According to the November 29th
wsj.com article, “Citi Ruling Could Chill SEC, Street Legal Pacts”, U.S. District Judge Jed S. Rakoff rejected a nearly $300 million deal made by Citigroup Inc. to settle civil fraud charges filed by the Securities and Exchange Commission, calling it “neither fair, nor reasonable, nor adequate, nor in the public interest.”
However, the deal was agreed upon earlier this year, following the SEC's accusations that Citi had sold investors part and parcel of a $1 billion mortgage bond deal termed Class V Funding III; Citi failed to disclose it was “betting against $500 million of those assets,” per the wsj.com article.
Judge Rakoff is known for speaking out against SEC settlements.
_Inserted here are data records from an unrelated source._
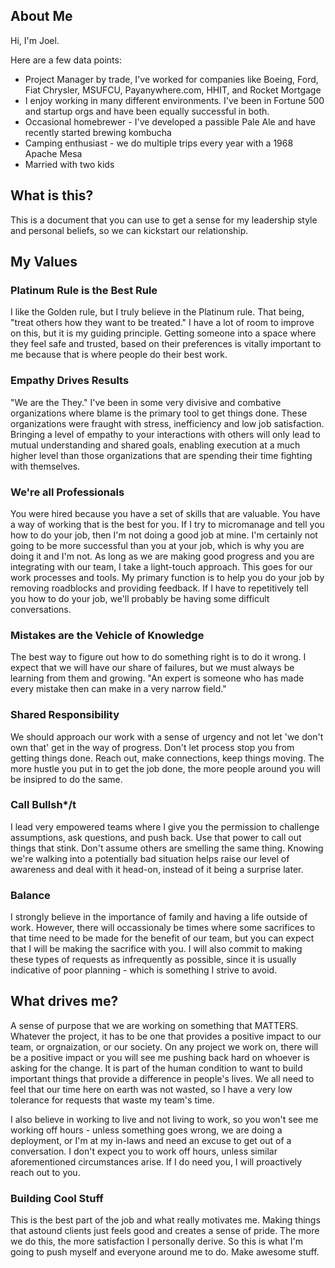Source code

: 
## About Me
Hi, I'm Joel.

Here are a few data points:
- Project Manager by trade, I've worked for companies like Boeing, Ford, Fiat Chrysler, MSUFCU, Payanywhere.com, HHIT, and Rocket Mortgage
- I enjoy working in many different environments.  I've been in Fortune 500 and startup orgs and have been equally successful in both.
- Occasional homebrewer - I've developed a passible Pale Ale and have recently started brewing kombucha
- Camping enthusiast - we do multiple trips every year with a 1968 Apache Mesa
- Married with two kids


## What is this?
This is a document that you can use to get a sense for my leadership style and personal beliefs, so we can kickstart our relationship.


## My Values

### Platinum Rule is the Best Rule
I like the Golden rule, but I truly believe in the Platinum rule. That being, "treat others how they want to be treated."
I have a lot of room to improve on this, but it is my guiding principle. Getting someone into a space where they feel safe and trusted, based on their preferences is vitally important to me because that is where people do their best work.

### Empathy Drives Results
"We are the They." I've been in some very divisive and combative organizations where blame is the primary tool to get things done. These organizations were fraught with stress, inefficiency and low job satisfaction. Bringing a level of empathy to your interactions with others will only lead to mutual understanding and shared goals, enabling execution at a much higher level than those organizations that are spending their time fighting with themselves.

### We're all Professionals
You were hired because you have a set of skills that are valuable. You have a way of working that is the best for you. If I try to micromanage and tell you how to do your job, then I'm not doing a good job at mine. I'm certainly not going to be more successful than you at your job, which is why you are doing it and I'm not. As long as we are making good progress and you are integrating with our team, I take a light-touch approach. This goes for our work processes and tools. My primary function is to help you do your job by removing roadblocks and providing feedback.  If I have to repetitively tell you how to do your job, we'll probably be having some difficult conversations.

### Mistakes are the Vehicle of Knowledge
The best way to figure out how to do something right is to do it wrong. I expect that we will have our share of failures, but we must always be learning from them and growing. "An expert is someone who has made every mistake then can make in a very narrow field."

### Shared Responsibility
We should approach our work with a sense of urgency and not let 'we don't own that' get in the way of progress. Don't let process stop you from getting things done. Reach out, make connections, keep things moving. The more hustle you put in to get the job done, the more people around you will be insipred to do the same.

### Call Bullsh*/t
I lead very empowered teams where I give you the permission to challenge assumptions, ask questions, and push back. Use that power to call out things that stink. Don't assume others are smelling the same thing. Knowing we're walking into a potentially bad situation helps raise our level of awareness and deal with it head-on, instead of it being a surprise later.

### Balance
I strongly believe in the importance of family and having a life outside of work. However, there will occassionaly be times where some sacrifices to that time need to be made for the benefit of our team, but you can expect that I will be making the sacrifice with you. I will also commit to making these types of requests as infrequently as possible, since it is usually indicative of poor planning - which is something I strive to avoid.

## What drives me?
A sense of purpose that we are working on something that MATTERS. Whatever the project, it has to be one that provides a positive impact to our team, or orgnaization, or our society. On any project we work on, there will be a positive impact or you will see me pushing back hard on whoever is asking for the change. It is part of the human condition to want to build important things that provide a difference in people's lives.  We all need to feel that our time here on earth was not wasted, so I have a very low tolerance for requests that waste my team's time.

I also believe in working to live and not living to work, so you won't see me working off hours - unless something goes wrong, we are doing a deployment, or I'm at my in-laws and need an excuse to get out of a conversation. I don't expect you to work off hours, unless similar aforementioned circumstances arise. If I do need you, I will proactively reach out to you.

### Building Cool Stuff
This is the best part of the job and what really motivates me. Making things that astound clients just feels good and creates a sense of pride. The more we do this, the more satisfaction I personally derive. So this is what I'm going to push myself and everyone around me to do. Make awesome stuff.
In this case, he focused on, per the article, the standard language utilized by the SEC in settlements such as these for nearly fifty years; it could seemingly almost be deemed a ‘loophole' for Wall Street. Per the article, “this standard formula, in which the firm neither admits nor denies wrongdoing, was “hallowed by history, but not by reason,” Judge Rakoff was quoted as saying.
“If the allegations of the complaint are true, this is a very good deal for Citigroup; and, even if they are untrue, it is a mild and modest cost of doing business,” Judge Rakoff said.
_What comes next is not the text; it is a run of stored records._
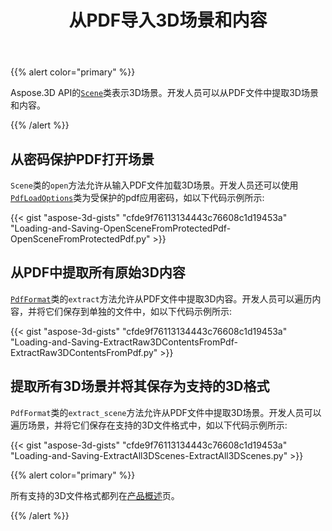 ﻿---
title: 从PDF导入3D场景和内容
type: docs
weight: 50
url: /zh/python-net/import-3d-scenes-and-contents-from-a-pdf/
description: Aspose.3D API的场景类表示3D场景。开发人员可以从PDF文件中提取3D场景和内容。
---
{{% alert color="primary" %}}

Aspose.3D API的[`Scene`](https://reference.aspose.com/3d/net/aspose.threed/scene)类表示3D场景。开发人员可以从PDF文件中提取3D场景和内容。

{{% /alert %}}
## **从密码保护PDF打开场景**
`Scene`类的`open`方法允许从输入PDF文件加载3D场景。开发人员还可以使用[`PdfLoadOptions`](https://reference.aspose.com/3d/net/aspose.threed.formats/pdfloadoptions)类为受保护的pdf应用密码，如以下代码示例所示:

{{< gist "aspose-3d-gists" "cfde9f76113134443c76608c1d19453a" "Loading-and-Saving-OpenSceneFromProtectedPdf-OpenSceneFromProtectedPdf.py" >}}
## **从PDF中提取所有原始3D内容**
[`PdfFormat`](https://reference.aspose.com/3d/net/aspose.threed.formats/pdfformat)类的`extract`方法允许从PDF文件中提取3D内容。开发人员可以遍历内容，并将它们保存到单独的文件中，如以下代码示例所示:

{{< gist "aspose-3d-gists" "cfde9f76113134443c76608c1d19453a" "Loading-and-Saving-ExtractRaw3DContentsFromPdf-ExtractRaw3DContentsFromPdf.py" >}}
## **提取所有3D场景并将其保存为支持的3D格式**
`PdfFormat`类的`extract_scene`方法允许从PDF文件中提取3D场景。开发人员可以遍历场景，并将它们保存在支持的3D文件格式中，如以下代码示例所示:

{{< gist "aspose-3d-gists" "cfde9f76113134443c76608c1d19453a" "Loading-and-Saving-ExtractAll3DScenes-ExtractAll3DScenes.py" >}}

{{% alert color="primary" %}}

所有支持的3D文件格式都列在[产品概述](/3d/zh/python-net/product-overview/)页。

{{% /alert %}}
Judge Rakoff also went on to say the advantages were obvious for Wall Street firms, of being allowed to settle allegations of fraud without admitting to any wrongdoing – they could be used in private class action suits.
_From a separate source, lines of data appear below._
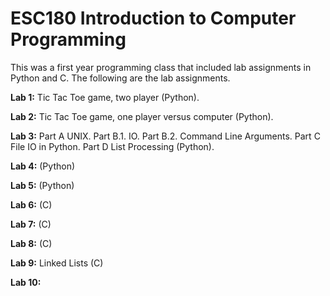 # ESC180 Introduction to Computer Programming

This was a first year programming class that included lab assignments in Python and C. The following are the lab assignments.

**Lab 1:** Tic Tac Toe game, two player (Python).

**Lab 2:** Tic Tac Toe game, one player versus computer (Python).

**Lab 3:** Part A UNIX. Part B.1. IO. Part B.2. Command Line Arguments. Part C File IO in Python. Part D List Processing (Python).

**Lab 4:** (Python)

**Lab 5:** (Python)

**Lab 6:** (C)

**Lab 7:** (C)

**Lab 8:** (C)

**Lab 9:** Linked Lists (C)

**Lab 10:**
In addition, Rakoff was quoted as saying, that “other than a quick headline”, it was more difficult to understand how the SEC was benefiting from the deal.
A Citi spokeswoman said in the wsj.com article: “We respectfully disagree with the Court's ruling. We believe the proposed settlement is a fair and reasonable resolution to the SEC's allegation of negligence, which relates to a five-year-old transaction. We also believe the settlement fully complies with long-established legal standards.”
Robert Khuzami, director of enforcement at the SEC, was quoted as having said of Judge Rakoff's ruling that it “ignores decades of established practice throughout federal agencies and decisions of the federal courts.” He is against bringing a case to trial just because a firm refuses to admit to wrongdoing because it would tax the resources of the SEC, and ultimately cause other fraud investigations to suffer.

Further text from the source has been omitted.